The proposed 4D mitral valve segmentation pipeline combines the attractive properties of multi-atlas segmentation and deformable medial modeling to create descriptive, quantifiable representations of mitral valve dynamics from rt-3DE images. Exemplified in Fig. 2, the output models are visually consistent with manual tracing throughout the cardiac cycle. In addition, the accuracy metrics presented in Table 1 demonstrate that in each cardiac phase, automated segmentation performs on par with user-guided segmentation (0.40 ± 0.32 mm [10]), and compares favorably to other automated 4D segmentation algorithms (0.59 ± 0.49 mm [3] and 1.54 ± 1.17 mm [4]). The pipeline’s novelty is its extension of MALF and cm-rep into the spatiotemporal domain by enforcing temporal consistency during both the segmentation and modeling stages. The effect of temporal smoothing is illustrated in Table 2 and in Fig. 3, which highlight that Kalman-filtered cm-reps fitted to the GW-MALF results generate dynamic measurements that are less noisy than those fitted to MALF segmentations without temporal smoothing. Another important observation in this study is the identification of differences in valve dynamics in patients with normal mitral valve function and in patients with severe IMR. Figure 4 demonstrates that the normal and IMR valves in this study differ significantly in annular function. Increased SLD, ICW, and bending angle in IMR patients suggest annular dilatation and flattening, which are common features of IMR. Moreover, Fig. 4 suggests that annular dynamics, particularly change in size along on the septolateral diameter, may be less pronounced over the cardiac cycle in IMR patients relative to normal patients.

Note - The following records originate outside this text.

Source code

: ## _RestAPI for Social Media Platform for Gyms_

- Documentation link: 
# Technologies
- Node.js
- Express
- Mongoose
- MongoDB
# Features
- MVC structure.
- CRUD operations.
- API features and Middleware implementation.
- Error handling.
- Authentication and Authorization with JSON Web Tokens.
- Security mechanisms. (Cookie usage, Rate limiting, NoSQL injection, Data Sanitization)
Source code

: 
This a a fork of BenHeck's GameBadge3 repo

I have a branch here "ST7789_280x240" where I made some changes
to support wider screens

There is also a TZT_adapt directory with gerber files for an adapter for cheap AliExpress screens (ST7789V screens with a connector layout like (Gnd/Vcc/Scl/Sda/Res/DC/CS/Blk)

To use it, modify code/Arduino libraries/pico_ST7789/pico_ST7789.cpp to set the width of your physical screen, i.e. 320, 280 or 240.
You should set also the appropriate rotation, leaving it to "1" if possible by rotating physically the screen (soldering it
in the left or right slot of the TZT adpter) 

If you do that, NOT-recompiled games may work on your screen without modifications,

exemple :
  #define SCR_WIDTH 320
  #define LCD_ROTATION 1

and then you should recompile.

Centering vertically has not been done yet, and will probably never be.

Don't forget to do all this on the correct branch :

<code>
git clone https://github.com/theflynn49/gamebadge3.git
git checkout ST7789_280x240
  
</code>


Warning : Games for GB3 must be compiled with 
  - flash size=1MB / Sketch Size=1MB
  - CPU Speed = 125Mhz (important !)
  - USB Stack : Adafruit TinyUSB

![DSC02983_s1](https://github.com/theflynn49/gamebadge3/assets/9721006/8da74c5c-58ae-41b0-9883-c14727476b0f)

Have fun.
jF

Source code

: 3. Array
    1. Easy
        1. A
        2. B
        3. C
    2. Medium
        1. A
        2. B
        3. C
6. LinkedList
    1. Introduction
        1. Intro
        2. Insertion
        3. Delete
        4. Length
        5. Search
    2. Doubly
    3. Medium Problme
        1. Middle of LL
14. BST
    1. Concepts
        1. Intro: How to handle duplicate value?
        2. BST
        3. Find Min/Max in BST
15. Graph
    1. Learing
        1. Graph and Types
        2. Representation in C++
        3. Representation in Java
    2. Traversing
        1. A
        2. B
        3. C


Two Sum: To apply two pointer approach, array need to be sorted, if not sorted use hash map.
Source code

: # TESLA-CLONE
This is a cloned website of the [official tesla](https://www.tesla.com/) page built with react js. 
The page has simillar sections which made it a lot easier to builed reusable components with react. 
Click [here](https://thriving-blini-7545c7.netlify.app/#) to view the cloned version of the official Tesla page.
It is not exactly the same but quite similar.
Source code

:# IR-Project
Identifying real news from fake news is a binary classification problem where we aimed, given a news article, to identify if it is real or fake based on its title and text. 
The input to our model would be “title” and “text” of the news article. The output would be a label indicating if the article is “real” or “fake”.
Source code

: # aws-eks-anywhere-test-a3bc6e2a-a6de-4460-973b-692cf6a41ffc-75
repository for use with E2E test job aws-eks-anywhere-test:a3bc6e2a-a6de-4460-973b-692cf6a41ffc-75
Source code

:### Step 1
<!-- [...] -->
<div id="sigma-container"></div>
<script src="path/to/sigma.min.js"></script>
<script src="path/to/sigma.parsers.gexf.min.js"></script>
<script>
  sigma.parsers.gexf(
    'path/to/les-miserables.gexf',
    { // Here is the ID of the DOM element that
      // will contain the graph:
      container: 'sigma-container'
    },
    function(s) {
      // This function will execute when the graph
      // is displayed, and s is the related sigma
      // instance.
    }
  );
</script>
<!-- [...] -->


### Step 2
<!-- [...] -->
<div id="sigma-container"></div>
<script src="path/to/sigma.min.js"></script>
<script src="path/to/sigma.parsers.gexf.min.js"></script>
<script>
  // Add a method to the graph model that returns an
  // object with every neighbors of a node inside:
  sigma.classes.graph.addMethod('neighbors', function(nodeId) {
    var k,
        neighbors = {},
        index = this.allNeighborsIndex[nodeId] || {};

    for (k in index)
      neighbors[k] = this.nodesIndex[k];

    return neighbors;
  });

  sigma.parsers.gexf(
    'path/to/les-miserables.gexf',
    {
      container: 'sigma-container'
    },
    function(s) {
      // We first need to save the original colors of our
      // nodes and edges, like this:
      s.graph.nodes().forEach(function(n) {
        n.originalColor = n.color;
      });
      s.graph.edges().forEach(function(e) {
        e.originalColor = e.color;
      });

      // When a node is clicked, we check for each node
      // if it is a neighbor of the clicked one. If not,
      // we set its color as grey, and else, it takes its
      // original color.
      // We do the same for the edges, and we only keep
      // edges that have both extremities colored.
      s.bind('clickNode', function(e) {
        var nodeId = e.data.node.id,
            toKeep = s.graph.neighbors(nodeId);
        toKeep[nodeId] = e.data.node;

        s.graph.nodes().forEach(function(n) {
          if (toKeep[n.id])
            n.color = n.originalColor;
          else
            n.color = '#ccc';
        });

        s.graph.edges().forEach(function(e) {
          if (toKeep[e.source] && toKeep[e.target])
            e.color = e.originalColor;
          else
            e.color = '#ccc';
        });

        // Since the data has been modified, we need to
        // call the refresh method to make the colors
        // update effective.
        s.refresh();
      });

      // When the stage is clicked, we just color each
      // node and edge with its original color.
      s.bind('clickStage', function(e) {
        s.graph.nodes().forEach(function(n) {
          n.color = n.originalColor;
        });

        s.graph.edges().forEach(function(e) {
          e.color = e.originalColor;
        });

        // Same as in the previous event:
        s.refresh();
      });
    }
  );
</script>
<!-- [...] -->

While the proposed pipeline only requires manual identification of two key frames in the cardiac cycle and five valve landmarks at mid-systole, future work will focus on full automation of the algorithm. In this study, the use of a Kalman filter with a constant velocity model and time-varying process noise provide meaningful time series smoothing. A physical model that better captures the valve’s non-linear dynamics could further improve temporal coherence in the output 4D model. Finally, although the dynamic measurements presented in this work suggest significant differences in annular function in IMR patients, studies with a larger patient population are needed to verify these findings. The development of this 4D automated segmentation and modeling tool is a step towards better understanding the functional mechanisms underlying IMR progression and post-operative disease recurrence.